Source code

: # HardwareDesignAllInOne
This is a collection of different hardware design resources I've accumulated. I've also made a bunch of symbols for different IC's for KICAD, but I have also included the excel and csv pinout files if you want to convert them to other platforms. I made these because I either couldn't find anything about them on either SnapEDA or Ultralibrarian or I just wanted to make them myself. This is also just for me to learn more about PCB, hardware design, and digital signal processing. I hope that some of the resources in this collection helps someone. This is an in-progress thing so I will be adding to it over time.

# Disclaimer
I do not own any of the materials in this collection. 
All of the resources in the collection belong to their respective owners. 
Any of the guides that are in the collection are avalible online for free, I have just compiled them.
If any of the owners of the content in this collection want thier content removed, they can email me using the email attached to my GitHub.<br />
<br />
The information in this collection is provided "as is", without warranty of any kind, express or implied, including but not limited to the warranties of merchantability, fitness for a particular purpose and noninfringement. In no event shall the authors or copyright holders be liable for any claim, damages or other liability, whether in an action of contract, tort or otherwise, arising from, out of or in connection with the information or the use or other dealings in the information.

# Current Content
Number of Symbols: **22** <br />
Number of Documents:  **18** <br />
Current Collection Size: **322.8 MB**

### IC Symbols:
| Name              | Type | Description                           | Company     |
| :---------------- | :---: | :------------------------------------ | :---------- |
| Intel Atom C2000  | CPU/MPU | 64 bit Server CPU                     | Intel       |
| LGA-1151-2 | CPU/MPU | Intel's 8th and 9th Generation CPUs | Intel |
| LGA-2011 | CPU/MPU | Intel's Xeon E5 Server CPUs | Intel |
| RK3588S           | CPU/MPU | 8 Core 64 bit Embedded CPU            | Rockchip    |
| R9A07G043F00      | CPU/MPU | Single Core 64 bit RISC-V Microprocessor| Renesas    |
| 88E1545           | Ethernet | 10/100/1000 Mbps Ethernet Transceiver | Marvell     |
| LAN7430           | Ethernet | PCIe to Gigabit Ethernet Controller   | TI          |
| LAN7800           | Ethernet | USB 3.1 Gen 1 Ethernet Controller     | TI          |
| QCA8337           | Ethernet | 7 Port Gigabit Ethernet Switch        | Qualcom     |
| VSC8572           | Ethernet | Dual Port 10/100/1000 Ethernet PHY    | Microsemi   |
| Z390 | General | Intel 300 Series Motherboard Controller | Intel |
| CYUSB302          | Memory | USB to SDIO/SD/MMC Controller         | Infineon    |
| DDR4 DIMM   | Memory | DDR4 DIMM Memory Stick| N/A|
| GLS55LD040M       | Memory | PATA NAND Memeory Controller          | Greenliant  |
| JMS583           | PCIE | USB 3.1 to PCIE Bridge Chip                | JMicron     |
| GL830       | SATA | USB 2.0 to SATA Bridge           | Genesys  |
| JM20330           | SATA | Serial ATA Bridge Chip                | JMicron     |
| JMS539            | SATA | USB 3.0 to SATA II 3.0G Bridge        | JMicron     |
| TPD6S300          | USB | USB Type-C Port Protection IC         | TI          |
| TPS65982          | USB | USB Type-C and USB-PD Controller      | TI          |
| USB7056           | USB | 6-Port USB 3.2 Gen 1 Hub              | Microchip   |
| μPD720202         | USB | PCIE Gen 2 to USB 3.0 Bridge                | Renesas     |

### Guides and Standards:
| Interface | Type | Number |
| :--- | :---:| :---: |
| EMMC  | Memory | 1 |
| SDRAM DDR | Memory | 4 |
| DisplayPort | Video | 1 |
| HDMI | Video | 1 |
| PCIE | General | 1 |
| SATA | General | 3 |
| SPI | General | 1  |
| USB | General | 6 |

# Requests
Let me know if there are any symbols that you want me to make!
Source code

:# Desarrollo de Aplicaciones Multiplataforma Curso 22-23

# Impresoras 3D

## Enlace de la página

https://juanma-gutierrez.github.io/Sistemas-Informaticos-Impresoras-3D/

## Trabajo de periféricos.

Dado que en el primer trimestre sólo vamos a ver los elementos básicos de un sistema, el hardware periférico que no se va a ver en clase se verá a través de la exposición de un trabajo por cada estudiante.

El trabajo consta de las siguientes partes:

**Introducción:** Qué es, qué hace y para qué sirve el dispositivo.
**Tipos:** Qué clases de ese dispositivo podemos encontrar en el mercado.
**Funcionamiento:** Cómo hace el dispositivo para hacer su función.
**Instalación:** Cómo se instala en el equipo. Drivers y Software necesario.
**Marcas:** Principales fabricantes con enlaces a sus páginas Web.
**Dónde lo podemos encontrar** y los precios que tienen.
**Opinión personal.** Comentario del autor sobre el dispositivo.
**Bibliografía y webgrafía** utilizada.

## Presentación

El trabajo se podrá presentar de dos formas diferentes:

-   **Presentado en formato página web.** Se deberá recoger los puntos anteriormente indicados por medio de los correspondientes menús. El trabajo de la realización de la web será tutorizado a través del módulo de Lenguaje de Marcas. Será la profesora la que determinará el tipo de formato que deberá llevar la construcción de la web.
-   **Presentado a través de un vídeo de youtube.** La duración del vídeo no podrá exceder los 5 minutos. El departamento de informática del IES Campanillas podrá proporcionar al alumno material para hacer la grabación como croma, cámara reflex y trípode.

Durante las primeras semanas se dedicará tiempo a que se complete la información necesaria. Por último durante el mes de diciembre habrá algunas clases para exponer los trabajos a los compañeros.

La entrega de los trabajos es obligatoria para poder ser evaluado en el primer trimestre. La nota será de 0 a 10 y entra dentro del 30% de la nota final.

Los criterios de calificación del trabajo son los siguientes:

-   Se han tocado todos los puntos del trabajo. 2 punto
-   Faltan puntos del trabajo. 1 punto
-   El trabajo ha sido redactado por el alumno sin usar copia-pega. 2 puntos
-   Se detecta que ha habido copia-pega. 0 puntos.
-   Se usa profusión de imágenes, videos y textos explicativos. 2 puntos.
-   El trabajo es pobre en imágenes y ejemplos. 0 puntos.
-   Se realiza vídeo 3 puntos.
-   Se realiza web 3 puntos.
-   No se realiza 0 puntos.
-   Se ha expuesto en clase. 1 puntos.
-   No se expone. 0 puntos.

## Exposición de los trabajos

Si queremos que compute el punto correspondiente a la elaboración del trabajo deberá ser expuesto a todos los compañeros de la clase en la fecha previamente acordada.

==================================================

- **Work instruction**: All that is needed is the exact run of lines above from the line containing "Ethernet | USB" through the line containing "General | 6 |", both of them included.

- **Solved problem**:
| LAN7800           | Ethernet | USB 3.1 Gen 1 Ethernet Controller     | TI          |
| QCA8337           | Ethernet | 7 Port Gigabit Ethernet Switch        | Qualcom     |
| VSC8572           | Ethernet | Dual Port 10/100/1000 Ethernet PHY    | Microsemi   |
| Z390 | General | Intel 300 Series Motherboard Controller | Intel |
| CYUSB302          | Memory | USB to SDIO/SD/MMC Controller         | Infineon    |
| DDR4 DIMM   | Memory | DDR4 DIMM Memory Stick| N/A|
| GLS55LD040M       | Memory | PATA NAND Memeory Controller          | Greenliant  |
| JMS583           | PCIE | USB 3.1 to PCIE Bridge Chip                | JMicron     |
| GL830       | SATA | USB 2.0 to SATA Bridge           | Genesys  |
| JM20330           | SATA | Serial ATA Bridge Chip                | JMicron     |
| JMS539            | SATA | USB 3.0 to SATA II 3.0G Bridge        | JMicron     |
| TPD6S300          | USB | USB Type-C Port Protection IC         | TI          |
| TPS65982          | USB | USB Type-C and USB-PD Controller      | TI          |
| USB7056           | USB | 6-Port USB 3.2 Gen 1 Hub              | Microchip   |
| μPD720202         | USB | PCIE Gen 2 to USB 3.0 Bridge                | Renesas     |

### Guides and Standards:
| Interface | Type | Number |
| :--- | :---:| :---: |
| EMMC  | Memory | 1 |
| SDRAM DDR | Memory | 4 |
| DisplayPort | Video | 1 |
| HDMI | Video | 1 |
| PCIE | General | 1 |
| SATA | General | 3 |
| SPI | General | 1  |
| USB | General | 6 |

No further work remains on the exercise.